All four Robison brothers received their degrees from Mississippi State University (Ross, Ray, Roy and Ruble; Rex, a fifth brother, died at age 10). It was at college that Ross met the love of his life, Lucile Stewart McCann, of Gulfport, who predeceased him in 2005. Ross obtained his master's degree in dairy science and later became head of the dairy farm operation at Mississippi State where he was instrumental in developing processes for the making of ice cream and cheese. In 1948 Ross and Lucille moved to Hernando where he served as county agent for DeSoto County and was in charge of developing the dairy industry to meet the growing need for milk and dairy products for the Memphis area.

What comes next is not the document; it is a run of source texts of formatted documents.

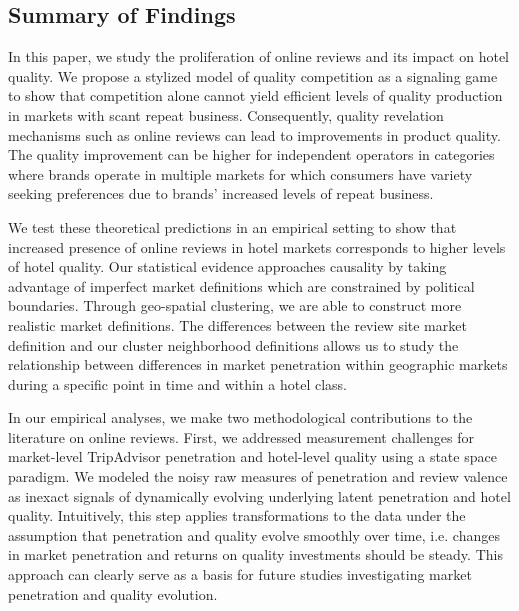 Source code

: \documentclass{informs_mod} %
\begin{document}
\subsection{Summary of Findings}

In this paper, we study the proliferation of online reviews and its impact on hotel quality. We propose a stylized model of quality competition as a signaling game to show that competition alone cannot yield efficient levels of quality production in markets with scant repeat business. Consequently, quality revelation mechanisms such as online reviews can lead to improvements in product quality. The quality improvement can be higher for independent operators in categories where brands operate in multiple markets for which consumers have variety seeking preferences due to brands' increased levels of repeat business. 

We test these theoretical predictions in an empirical setting to show that increased presence of online reviews in hotel markets corresponds to higher levels of hotel quality. Our statistical evidence approaches causality by taking advantage of imperfect market definitions which are constrained by political boundaries. Through geo-spatial clustering, we are able to construct more realistic market definitions. The differences between the review site market definition and our cluster neighborhood definitions allows us to study the relationship between differences in market penetration within geographic markets during a specific point in time and within a hotel class.

In our empirical analyses, we make two methodological contributions to the literature on online reviews. First, we addressed measurement challenges for market-level TripAdvisor penetration and hotel-level quality using a state space paradigm. We modeled the noisy raw measures of penetration and review valence as inexact signals of dynamically evolving underlying latent penetration and hotel quality. Intuitively, this step applies transformations to the data under the assumption that penetration and quality evolve smoothly over time, i.e. changes in market penetration and returns on quality investments should be steady. This approach can clearly serve as a basis for future studies investigating market penetration and quality evolution.
\end{document}
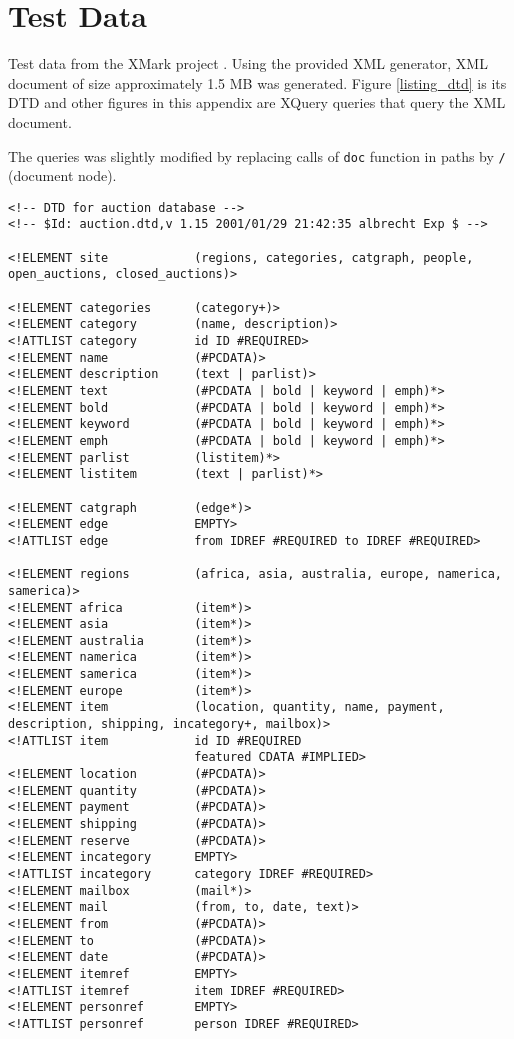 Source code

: \chapter{Test Data} \label{APPENDIX_test_data}

Test data from the XMark project \cite{xmark}. Using the provided XML generator, XML document of size approximately 1.5 MB was generated. Figure \ref{listing_dtd} is its DTD and other figures in this appendix are XQuery queries that query the XML document.

The queries was slightly modified by replacing calls of \texttt{doc} function in paths by \texttt{/} (document node).

\begin{lstlisting}[caption=DTD of the test XML data, frame=single, label=listing_dtd]
<!-- DTD for auction database -->
<!-- $Id: auction.dtd,v 1.15 2001/01/29 21:42:35 albrecht Exp $ -->

<!ELEMENT site            (regions, categories, catgraph, people, open_auctions, closed_auctions)>

<!ELEMENT categories      (category+)>
<!ELEMENT category        (name, description)>
<!ATTLIST category        id ID #REQUIRED>
<!ELEMENT name            (#PCDATA)>
<!ELEMENT description     (text | parlist)>
<!ELEMENT text            (#PCDATA | bold | keyword | emph)*>
<!ELEMENT bold            (#PCDATA | bold | keyword | emph)*>
<!ELEMENT keyword         (#PCDATA | bold | keyword | emph)*>
<!ELEMENT emph            (#PCDATA | bold | keyword | emph)*>
<!ELEMENT parlist         (listitem)*>
<!ELEMENT listitem        (text | parlist)*>

<!ELEMENT catgraph        (edge*)>
<!ELEMENT edge            EMPTY>
<!ATTLIST edge            from IDREF #REQUIRED to IDREF #REQUIRED>

<!ELEMENT regions         (africa, asia, australia, europe, namerica, samerica)>
<!ELEMENT africa          (item*)>
<!ELEMENT asia            (item*)>
<!ELEMENT australia       (item*)>
<!ELEMENT namerica        (item*)>
<!ELEMENT samerica        (item*)>
<!ELEMENT europe          (item*)>
<!ELEMENT item            (location, quantity, name, payment, description, shipping, incategory+, mailbox)>
<!ATTLIST item            id ID #REQUIRED
                          featured CDATA #IMPLIED>
<!ELEMENT location        (#PCDATA)>
<!ELEMENT quantity        (#PCDATA)>
<!ELEMENT payment         (#PCDATA)>
<!ELEMENT shipping        (#PCDATA)>
<!ELEMENT reserve         (#PCDATA)>
<!ELEMENT incategory      EMPTY>
<!ATTLIST incategory      category IDREF #REQUIRED>
<!ELEMENT mailbox         (mail*)>
<!ELEMENT mail            (from, to, date, text)>
<!ELEMENT from            (#PCDATA)>
<!ELEMENT to              (#PCDATA)>
<!ELEMENT date            (#PCDATA)>
<!ELEMENT itemref         EMPTY>
<!ATTLIST itemref         item IDREF #REQUIRED>
<!ELEMENT personref       EMPTY>
<!ATTLIST personref       person IDREF #REQUIRED>


\end{lstlisting}
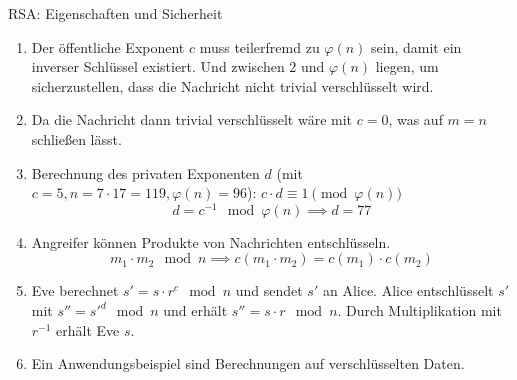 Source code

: \documentclass{article}
\begin{document}
\begin{exercise}{RSA: Eigenschaften und Sicherheit}
  \begin{solution}
    \begin{enumerate}
        \item Der öffentliche Exponent $c$ muss teilerfremd zu $\varphi(n)$ sein, damit ein inverser Schlüssel existiert. Und zwischen 2 und $\varphi(n)$ liegen, um sicherzustellen, dass die Nachricht nicht trivial verschlüsselt wird.
        \item Da die Nachricht dann trivial verschlüsselt wäre mit $c = 0$, was auf $m=n$ schließen lässt.
        \item Berechnung des privaten Exponenten $d$ (mit $c = 5, n = 7 \cdot 17 = 119, \varphi(n) = 96$): $c \cdot d \equiv 1 \pmod{\varphi(n)}$
          \[ d = c^{-1} \mod \varphi(n) \implies d = 77 \]
        \item Angreifer können Produkte von Nachrichten entschlüsseln.
          \[ m_1 \cdot m_2 \mod n \implies c(m_1 \cdot m_2) = c(m_1) \cdot c(m_2) \]
        \item Eve berechnet $s'=s \cdot r^c \mod{n}$ und sendet $s'$ an Alice. Alice entschlüsselt $s'$ mit $s''=s'^d \mod{n}$ und erhält $s''=s \cdot r \mod{n}$. Durch Multiplikation mit $r^{-1}$ erhält Eve $s$.
        \item Ein Anwendungsbeispiel sind Berechnungen auf verschlüsselten Daten.
    \end{enumerate}
  \end{solution}
\end{exercise}
\end{document}
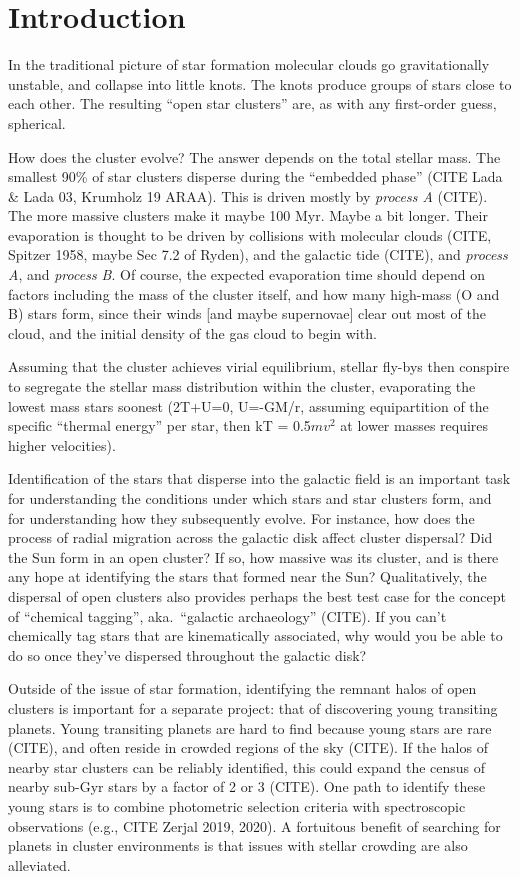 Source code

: \documentclass[12pt,twocolumn,tighten]{aastex63}
\begin{document}
\section{Introduction}

In the traditional picture of star formation molecular clouds go
gravitationally unstable, and collapse into little knots.  The knots
produce groups of stars close to each other.  The resulting ``open star
clusters'' are, as with any first-order guess, spherical.

How does the cluster evolve?  The answer depends on the total stellar
mass.  The smallest 90\% of star clusters disperse during the ``embedded
phase'' (CITE Lada \& Lada 03, Krumholz 19 ARAA).  This is driven mostly
by {\it process A} (CITE).  The more massive clusters make it maybe 100
Myr. Maybe a bit longer.  Their evaporation is thought to be driven by
collisions with molecular clouds (CITE, Spitzer 1958, maybe Sec 7.2 of
Ryden), and the galactic tide (CITE), and {\it process A}, and {\it
process B}.  Of course, the expected evaporation time should depend on
factors including the mass of the cluster itself, and how many high-mass
(O and B) stars form, since their winds [and maybe supernovae] clear out
most of the cloud, and the initial density of the gas cloud to begin
with.

Assuming that the cluster achieves virial equilibrium, stellar fly-bys
then conspire to segregate the stellar mass distribution within the
cluster, evaporating the lowest mass stars soonest (2T+U=0, U=-GM/r,
assuming equipartition of the specific ``thermal energy'' per star, then
kT = 0.5$mv^2$ at lower masses requires higher velocities).  

Identification of the stars that disperse into the galactic field is an
important task for understanding the conditions under which stars and
star clusters form, and for understanding how they subsequently evolve.
For instance, how does the process of radial migration across the
galactic disk affect cluster dispersal?  Did the Sun form in an open
cluster? If so, how massive was its cluster, and is there any hope at
identifying the stars that formed near the Sun?  Qualitatively, the
dispersal of open clusters also provides perhaps the best test case for
the concept of ``chemical tagging'', aka.\ ``galactic archaeology''
(CITE).  If you can't chemically tag stars that are kinematically
associated, why would you be able to do so once they've dispersed
throughout the galactic disk?

Outside of the issue of star formation, identifying the remnant halos of
open clusters is important for a separate project: that of discovering
young transiting planets.  Young transiting planets are hard to find
because young stars are rare (CITE), and often reside in crowded regions
of the sky (CITE).  If the halos of nearby star clusters can be reliably
identified, this could expand the census of nearby sub-Gyr stars by a
factor of 2 or 3 (CITE).  
One path to identify these young stars is to combine photometric
selection criteria with spectroscopic observations (e.g., CITE Zerjal
2019, 2020).
A fortuitous benefit of searching for planets
in cluster environments is that issues with stellar crowding are also
alleviated.
\end{document}
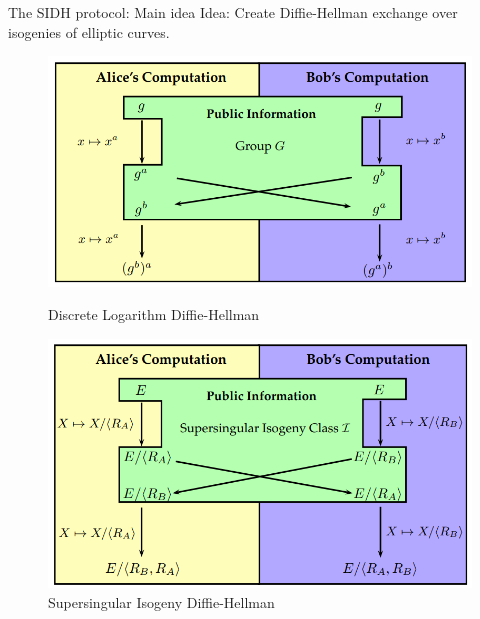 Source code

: \documentclass{beamer}
\begin{document}
\begin{frame}{The SIDH protocol: Main idea}
Idea: Create Diffie-Hellman exchange over isogenies of elliptic curves. %
\begin{figure}
	\begin{minipage}{0.5\textwidth}
		\centering
		\includegraphics[width=1\linewidth]{DLDH}
		\caption{Discrete Logarithm Diffie-Hellman}\label{fig:dldh}
	\end{minipage}\hfill
	\begin{minipage}{0.48\textwidth}
		\centering
		\includegraphics[width=1\linewidth]{SIDH}
		\caption{Supersingular Isogeny Diffie-Hellman}\label{fig:sidh}
	\end{minipage}
\end{figure}

\end{frame}
\end{document}
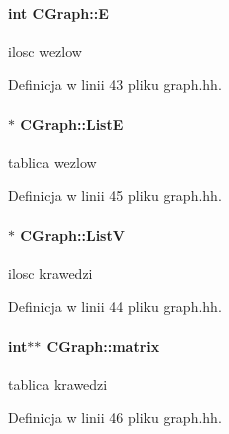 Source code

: \paragraph[{E}]{\setlength{\rightskip}{0pt plus 5cm}int C\+Graph\+::\+E\hspace{0.3cm}{\ttfamily [private]}}\label{class_c_graph_a2bd3b0ae57901636d327bc7a6fdab545}
ilosc wezlow 

Definicja w linii 43 pliku graph.\+hh.

\hypertarget{class_c_graph_a76adb49c860f89e14b63fac5b7c6e8d9}{}
\paragraph[{List\+E}]{$\ast$ C\+Graph\+::\+List\+E\hspace{0.3cm}{\ttfamily [private]}}\label{class_c_graph_a76adb49c860f89e14b63fac5b7c6e8d9}
tablica wezlow 

Definicja w linii 45 pliku graph.\+hh.

\hypertarget{class_c_graph_a031ea48f63b03596aa2bb8ee3c3194b4}{}
\paragraph[{List\+V}]{$\ast$ C\+Graph\+::\+List\+V\hspace{0.3cm}{\ttfamily [private]}}\label{class_c_graph_a031ea48f63b03596aa2bb8ee3c3194b4}
ilosc krawedzi 

Definicja w linii 44 pliku graph.\+hh.

\hypertarget{class_c_graph_a53c8f8a69d4d041b8b7557b5fece2f58}{}
\paragraph[{matrix}]{\setlength{\rightskip}{0pt plus 5cm}int$\ast$$\ast$ C\+Graph\+::matrix\hspace{0.3cm}{\ttfamily [private]}}\label{class_c_graph_a53c8f8a69d4d041b8b7557b5fece2f58}
tablica krawedzi 

Definicja w linii 46 pliku graph.\+hh.

\hypertarget{class_c_graph_a76914f22c12c93e293c392342a4a233c}{}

Ross and I met in October 2006. After uncovering his wife's obituary during some research earlier that fall, I realized that Ross was still living, found his address, and wrote him a letter. He immediately called me, and we had the first of several delightful conversations. Cousin Lucy, pictured above with Ross, rode with me to Hernando for a visit with Ross and his children. Ross's great-grandfather was John E. Robinson, my great-great-great grandfather. That's one connection we share. Another connection is through the Evans family. Ross's grandmother, Martha Evans Harbor, was a sister to my great-great grandfather John T. Evans.
For his 96th birthday this past December, Ross was honored at his church with a celebration. Lucy and Sue (my cousins) and I drove up for the occasion and were pleased to see Ross in good health and spirits. According to Nancy, Ross's daughter, her father had a series of unfortunate health events in the last couple of weeks from which his body couldn't recover although she said his mind was upbeat and forward-looking even to the end. Nancy said he was looking forward to a game of Rook tonight. What? Ross played Rook, I asked? Sure, Nancy replied, her father could really show out in a game of Rook. An avid gardener, Ross already had tomato seedlings ready for planting on his patio garden.
Yes, Ross was a true Robison and Itawambian. I miss him already.